What does this mean in quantum mechanics for the square well? It represents the probability density for a particle bouncing back and forth in a potential well. What do the individual harmonic waves correspond to? How are the frequencies of these wave related? How is the frequency related to the particles kinetic energy and momentum?
Show the harmonic oscillator. Ask incongruous questions (think about what you don’t understand. http://physics.weber.edu/schroeder/software/HarmonicOscillator.html https://en.wikipedia.org/wiki/Quantum_harmonic_oscillator
“As we known, there are known knowns; . . . . We also know there are known unknowns; . . . But there are also unknown unknowns-the ones we don’t know we don’t know.”
Donald Rumsfeld.
I would like you to search for the latter by asking incongruous questions.
New content: Antiproton charge to mass measurements:
-e/m is a classic experiment. -causal/creative question: How would you measure the e/m ratio more accurately? -informational: What is the most precise measurement technique possible?
Time and freq measurements are the most accurate.
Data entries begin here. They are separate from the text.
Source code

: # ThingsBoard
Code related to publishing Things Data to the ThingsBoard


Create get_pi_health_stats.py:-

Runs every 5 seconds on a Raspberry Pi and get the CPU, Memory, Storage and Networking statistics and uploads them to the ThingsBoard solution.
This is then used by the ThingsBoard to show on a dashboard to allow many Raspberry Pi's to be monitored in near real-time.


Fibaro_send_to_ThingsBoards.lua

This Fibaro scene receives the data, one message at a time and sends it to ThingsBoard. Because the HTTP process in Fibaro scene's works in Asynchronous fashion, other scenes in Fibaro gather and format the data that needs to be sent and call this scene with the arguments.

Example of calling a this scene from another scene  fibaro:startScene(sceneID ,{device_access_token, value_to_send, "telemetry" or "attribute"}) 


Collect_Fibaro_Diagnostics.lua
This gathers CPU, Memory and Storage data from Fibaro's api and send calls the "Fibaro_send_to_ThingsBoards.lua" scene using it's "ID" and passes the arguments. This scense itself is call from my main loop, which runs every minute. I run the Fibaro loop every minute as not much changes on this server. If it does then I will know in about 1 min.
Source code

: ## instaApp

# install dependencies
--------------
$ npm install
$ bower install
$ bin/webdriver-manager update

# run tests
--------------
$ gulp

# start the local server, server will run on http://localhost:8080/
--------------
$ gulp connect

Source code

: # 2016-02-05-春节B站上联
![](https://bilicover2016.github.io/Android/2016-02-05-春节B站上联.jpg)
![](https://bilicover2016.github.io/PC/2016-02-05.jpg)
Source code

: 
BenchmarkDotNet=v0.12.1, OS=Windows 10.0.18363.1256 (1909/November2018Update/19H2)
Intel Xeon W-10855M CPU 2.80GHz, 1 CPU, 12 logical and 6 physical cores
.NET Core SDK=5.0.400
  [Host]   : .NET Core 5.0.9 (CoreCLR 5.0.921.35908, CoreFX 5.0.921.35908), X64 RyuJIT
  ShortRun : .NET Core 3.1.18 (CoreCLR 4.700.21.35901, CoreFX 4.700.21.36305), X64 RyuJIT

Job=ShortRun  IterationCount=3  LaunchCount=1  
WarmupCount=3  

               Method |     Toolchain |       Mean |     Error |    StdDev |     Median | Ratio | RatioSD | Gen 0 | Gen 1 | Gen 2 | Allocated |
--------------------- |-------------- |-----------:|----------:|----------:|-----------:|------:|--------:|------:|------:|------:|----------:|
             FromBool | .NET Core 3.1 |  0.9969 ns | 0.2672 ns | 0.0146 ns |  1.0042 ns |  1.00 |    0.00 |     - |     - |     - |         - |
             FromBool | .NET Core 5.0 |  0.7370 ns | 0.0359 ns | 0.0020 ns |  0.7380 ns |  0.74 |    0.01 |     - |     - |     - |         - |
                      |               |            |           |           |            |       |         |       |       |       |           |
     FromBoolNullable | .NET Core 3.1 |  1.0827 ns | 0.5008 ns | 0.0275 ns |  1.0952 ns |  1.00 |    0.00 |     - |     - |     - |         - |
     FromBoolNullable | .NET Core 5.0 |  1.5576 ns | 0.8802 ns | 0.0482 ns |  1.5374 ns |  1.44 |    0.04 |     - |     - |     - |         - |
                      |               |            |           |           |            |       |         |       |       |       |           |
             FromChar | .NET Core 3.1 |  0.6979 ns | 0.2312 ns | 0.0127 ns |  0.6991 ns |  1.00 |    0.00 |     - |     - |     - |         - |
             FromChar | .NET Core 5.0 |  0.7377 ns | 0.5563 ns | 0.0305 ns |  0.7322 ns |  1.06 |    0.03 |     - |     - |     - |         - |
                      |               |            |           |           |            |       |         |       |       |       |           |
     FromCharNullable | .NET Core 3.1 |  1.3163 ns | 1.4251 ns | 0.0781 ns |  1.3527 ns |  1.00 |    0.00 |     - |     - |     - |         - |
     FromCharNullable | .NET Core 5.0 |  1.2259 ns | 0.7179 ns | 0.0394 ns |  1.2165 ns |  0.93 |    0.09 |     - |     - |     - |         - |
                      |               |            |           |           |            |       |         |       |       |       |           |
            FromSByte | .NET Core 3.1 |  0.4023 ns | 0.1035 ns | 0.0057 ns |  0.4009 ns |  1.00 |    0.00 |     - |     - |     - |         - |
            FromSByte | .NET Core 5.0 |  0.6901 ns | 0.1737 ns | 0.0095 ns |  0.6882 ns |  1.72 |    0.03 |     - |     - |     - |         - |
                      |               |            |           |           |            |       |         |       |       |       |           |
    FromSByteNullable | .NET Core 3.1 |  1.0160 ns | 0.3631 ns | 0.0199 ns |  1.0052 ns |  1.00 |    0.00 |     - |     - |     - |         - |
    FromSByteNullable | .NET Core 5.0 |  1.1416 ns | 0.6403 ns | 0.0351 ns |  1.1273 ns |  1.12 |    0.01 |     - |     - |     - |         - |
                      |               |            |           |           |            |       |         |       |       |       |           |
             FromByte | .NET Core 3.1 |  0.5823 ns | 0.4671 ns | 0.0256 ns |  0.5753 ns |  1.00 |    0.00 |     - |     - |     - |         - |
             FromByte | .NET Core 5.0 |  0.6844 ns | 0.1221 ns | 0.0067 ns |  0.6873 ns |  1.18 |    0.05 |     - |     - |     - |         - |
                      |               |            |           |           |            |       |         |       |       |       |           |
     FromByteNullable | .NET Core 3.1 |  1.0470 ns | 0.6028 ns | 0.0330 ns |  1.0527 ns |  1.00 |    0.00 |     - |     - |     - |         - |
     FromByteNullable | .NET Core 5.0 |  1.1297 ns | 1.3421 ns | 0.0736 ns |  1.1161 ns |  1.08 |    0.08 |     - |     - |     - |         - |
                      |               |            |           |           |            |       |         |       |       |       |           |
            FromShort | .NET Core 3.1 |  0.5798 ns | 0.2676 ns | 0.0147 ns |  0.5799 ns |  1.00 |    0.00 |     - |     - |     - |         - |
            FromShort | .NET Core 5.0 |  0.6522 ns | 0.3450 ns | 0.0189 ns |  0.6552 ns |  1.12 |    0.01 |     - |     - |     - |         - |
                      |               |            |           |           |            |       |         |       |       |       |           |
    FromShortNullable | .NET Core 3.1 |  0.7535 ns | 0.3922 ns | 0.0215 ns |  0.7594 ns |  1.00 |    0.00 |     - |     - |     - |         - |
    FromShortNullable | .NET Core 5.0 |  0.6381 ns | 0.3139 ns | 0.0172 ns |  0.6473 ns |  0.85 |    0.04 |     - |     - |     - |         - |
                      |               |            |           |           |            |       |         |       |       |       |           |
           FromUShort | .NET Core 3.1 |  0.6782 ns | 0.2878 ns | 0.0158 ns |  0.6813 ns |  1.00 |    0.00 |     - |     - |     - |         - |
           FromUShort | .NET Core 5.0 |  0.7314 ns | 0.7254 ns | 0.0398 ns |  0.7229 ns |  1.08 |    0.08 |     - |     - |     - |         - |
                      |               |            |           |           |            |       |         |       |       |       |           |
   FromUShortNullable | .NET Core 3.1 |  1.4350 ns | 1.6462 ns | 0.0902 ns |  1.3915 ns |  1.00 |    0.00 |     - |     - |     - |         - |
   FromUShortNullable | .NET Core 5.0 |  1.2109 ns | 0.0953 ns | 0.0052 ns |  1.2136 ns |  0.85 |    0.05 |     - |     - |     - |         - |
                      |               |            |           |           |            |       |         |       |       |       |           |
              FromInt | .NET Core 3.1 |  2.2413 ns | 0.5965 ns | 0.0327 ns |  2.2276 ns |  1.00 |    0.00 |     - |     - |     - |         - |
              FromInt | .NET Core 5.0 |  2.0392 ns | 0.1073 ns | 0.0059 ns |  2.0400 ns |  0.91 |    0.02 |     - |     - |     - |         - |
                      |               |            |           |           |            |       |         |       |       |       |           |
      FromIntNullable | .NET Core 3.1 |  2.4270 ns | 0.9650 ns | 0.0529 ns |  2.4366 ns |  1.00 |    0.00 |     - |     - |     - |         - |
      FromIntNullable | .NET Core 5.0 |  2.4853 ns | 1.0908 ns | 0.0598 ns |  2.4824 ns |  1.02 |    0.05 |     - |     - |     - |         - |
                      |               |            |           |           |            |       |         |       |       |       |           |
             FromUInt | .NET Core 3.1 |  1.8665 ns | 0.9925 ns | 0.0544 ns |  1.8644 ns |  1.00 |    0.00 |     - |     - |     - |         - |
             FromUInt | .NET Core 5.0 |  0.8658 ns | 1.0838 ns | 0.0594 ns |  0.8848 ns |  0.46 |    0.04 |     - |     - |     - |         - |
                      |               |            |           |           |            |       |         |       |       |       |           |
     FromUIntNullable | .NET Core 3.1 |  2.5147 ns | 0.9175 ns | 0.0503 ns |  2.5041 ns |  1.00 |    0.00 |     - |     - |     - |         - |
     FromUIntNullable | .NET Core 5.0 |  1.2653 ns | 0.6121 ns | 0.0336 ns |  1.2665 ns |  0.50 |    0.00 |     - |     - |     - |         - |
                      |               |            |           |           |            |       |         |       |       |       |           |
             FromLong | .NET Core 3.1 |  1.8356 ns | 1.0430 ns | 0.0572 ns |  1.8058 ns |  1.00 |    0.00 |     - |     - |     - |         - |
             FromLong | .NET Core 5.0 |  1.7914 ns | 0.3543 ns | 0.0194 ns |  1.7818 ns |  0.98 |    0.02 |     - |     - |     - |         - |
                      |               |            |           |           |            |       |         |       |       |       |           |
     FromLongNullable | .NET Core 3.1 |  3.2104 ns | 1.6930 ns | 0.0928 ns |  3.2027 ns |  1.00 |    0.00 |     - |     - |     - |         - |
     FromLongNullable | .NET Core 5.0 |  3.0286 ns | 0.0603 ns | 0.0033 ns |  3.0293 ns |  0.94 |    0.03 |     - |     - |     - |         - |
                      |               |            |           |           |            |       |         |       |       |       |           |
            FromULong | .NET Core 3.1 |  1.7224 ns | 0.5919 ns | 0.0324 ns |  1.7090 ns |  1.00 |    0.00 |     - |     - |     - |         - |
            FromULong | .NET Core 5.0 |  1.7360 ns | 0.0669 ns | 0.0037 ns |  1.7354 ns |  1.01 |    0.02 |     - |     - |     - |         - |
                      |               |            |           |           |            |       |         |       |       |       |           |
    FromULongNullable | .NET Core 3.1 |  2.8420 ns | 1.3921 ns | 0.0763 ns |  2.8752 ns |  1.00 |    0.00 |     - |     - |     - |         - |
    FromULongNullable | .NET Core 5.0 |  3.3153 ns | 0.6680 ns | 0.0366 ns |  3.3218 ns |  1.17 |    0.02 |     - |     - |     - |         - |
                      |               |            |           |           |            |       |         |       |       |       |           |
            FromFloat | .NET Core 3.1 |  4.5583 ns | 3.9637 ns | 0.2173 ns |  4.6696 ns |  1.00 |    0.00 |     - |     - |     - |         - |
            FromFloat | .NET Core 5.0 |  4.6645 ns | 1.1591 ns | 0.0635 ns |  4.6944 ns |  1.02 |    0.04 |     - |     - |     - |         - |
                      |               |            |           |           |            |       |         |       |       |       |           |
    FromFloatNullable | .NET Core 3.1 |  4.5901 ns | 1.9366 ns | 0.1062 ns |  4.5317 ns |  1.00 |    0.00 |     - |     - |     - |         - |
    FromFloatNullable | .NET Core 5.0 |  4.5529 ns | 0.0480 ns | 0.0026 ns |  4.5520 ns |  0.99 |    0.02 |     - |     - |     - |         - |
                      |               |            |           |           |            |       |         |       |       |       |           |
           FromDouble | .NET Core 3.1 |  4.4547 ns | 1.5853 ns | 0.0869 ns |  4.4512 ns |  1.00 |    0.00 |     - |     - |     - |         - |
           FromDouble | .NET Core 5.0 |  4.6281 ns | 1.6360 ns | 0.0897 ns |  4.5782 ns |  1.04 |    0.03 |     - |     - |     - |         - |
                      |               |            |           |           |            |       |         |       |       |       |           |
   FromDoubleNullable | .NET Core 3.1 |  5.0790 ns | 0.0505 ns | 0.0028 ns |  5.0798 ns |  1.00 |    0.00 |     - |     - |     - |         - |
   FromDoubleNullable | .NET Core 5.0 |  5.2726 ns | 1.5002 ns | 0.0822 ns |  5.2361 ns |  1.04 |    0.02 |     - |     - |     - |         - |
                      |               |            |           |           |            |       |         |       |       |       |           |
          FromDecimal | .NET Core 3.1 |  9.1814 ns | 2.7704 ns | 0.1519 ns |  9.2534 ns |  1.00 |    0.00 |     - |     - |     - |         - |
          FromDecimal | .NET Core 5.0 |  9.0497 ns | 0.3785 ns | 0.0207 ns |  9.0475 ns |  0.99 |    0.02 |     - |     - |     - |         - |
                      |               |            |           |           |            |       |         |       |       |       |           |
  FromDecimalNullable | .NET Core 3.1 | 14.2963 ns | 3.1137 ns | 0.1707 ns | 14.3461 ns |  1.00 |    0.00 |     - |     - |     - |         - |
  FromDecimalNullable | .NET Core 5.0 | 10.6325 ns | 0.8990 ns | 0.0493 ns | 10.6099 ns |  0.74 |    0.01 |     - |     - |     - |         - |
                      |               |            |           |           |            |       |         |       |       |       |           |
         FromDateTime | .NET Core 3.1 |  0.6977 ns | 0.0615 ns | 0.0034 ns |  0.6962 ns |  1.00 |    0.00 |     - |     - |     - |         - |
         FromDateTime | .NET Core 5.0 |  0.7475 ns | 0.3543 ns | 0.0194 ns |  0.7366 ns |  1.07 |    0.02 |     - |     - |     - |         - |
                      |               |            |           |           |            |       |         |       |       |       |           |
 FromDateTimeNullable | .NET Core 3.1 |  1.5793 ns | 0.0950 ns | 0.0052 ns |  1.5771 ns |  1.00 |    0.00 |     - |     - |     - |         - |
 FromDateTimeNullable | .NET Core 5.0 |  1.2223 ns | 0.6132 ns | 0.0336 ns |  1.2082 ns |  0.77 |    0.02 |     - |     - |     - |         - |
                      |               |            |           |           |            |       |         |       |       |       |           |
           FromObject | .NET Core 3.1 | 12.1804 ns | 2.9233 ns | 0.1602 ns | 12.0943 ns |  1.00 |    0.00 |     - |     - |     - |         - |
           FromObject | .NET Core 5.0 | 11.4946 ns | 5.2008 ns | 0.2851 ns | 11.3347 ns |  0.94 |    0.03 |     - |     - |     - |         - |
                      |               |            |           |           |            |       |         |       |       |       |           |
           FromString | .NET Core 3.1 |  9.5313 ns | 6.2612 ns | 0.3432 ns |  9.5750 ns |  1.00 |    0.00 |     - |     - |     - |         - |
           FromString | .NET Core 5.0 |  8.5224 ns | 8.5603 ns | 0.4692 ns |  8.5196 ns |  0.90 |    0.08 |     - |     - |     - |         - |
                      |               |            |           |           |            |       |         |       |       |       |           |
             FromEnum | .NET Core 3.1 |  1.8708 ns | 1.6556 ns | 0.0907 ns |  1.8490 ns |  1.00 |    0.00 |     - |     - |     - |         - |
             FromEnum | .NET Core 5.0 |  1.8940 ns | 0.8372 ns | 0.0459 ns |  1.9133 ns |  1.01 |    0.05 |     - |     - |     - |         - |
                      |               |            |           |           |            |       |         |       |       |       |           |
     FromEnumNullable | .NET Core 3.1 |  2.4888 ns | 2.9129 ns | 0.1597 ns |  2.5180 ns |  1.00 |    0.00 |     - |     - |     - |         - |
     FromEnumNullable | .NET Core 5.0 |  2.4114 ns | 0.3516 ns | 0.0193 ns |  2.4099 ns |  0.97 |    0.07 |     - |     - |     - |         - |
It is possible to measure a single electron going around in a circle using the changing magnetic field it generated through a stationary coil. Measure the time to go around one cycle in the e/m apparatus. https://en.wikipedia.org/wiki/Penning_trap http://titan.triumf.ca/equipment/penning_trap/ https://en.wikipedia.org/wiki/Antiproton_Decelerator#ATRAP http://www.nature.com/nature/journal/v524/n7564/full/nature14861.html
From the nature paper point out: Author contributions: Abstract: model described (standard model of particle physics), how many measurements were made (repeatability), error describe cyclotron frequency and relate to the e/m expt they did. Frequency (or time) measurements are the most accurate. https://en.wikipedia.org/wiki/Cyclotron_resonance
Describe how an rf field with E polarized along the direction of motion can give the charged particle a kick to go in a circle.
Equations which are often dimensionless and define variables after they are introduced. Note energy over mass is dimensionless in these eqns.
ANSWERS TO WORKSHEET QUESTIONS:
1.) What is the direction of the force on a dipole when it is near a point charge.
You are taught free body diagrams in PH100. The training involves sketching the free body diagram, setting up a coordinate system, summing the forces along these coordinates and setting them equal to mass time acceleration in this direction. Do this also for the torques. The dipole experiences an upward force and a torque. It moves up and rotates. “To innovate you need more than rote knowledge. You need a trained imagination.” Philosopher Martha Nussbaum By having a knowledge of these diagrams you are gaining a trained imagination to help you do more than rote work.
2.) Quantum mechanics: localized particle in well .
How can energy be conserved if the particle is in a state of different energies? Does this mean that you could have perpetual motion? How can the mass be related to the wavelength?
A final comment on the questioning procedure: you were taught the free body diagram procedure yet when I asked you to determine the force on a dipole few of you applied the procedure of drawing a free body diagram. The questioning procedure is the same idea. Apply or practice it in your classes next semester (and beyond) to improve your understanding.
You don’t really understand quantum unless you ask questions first such as how is energy conserved.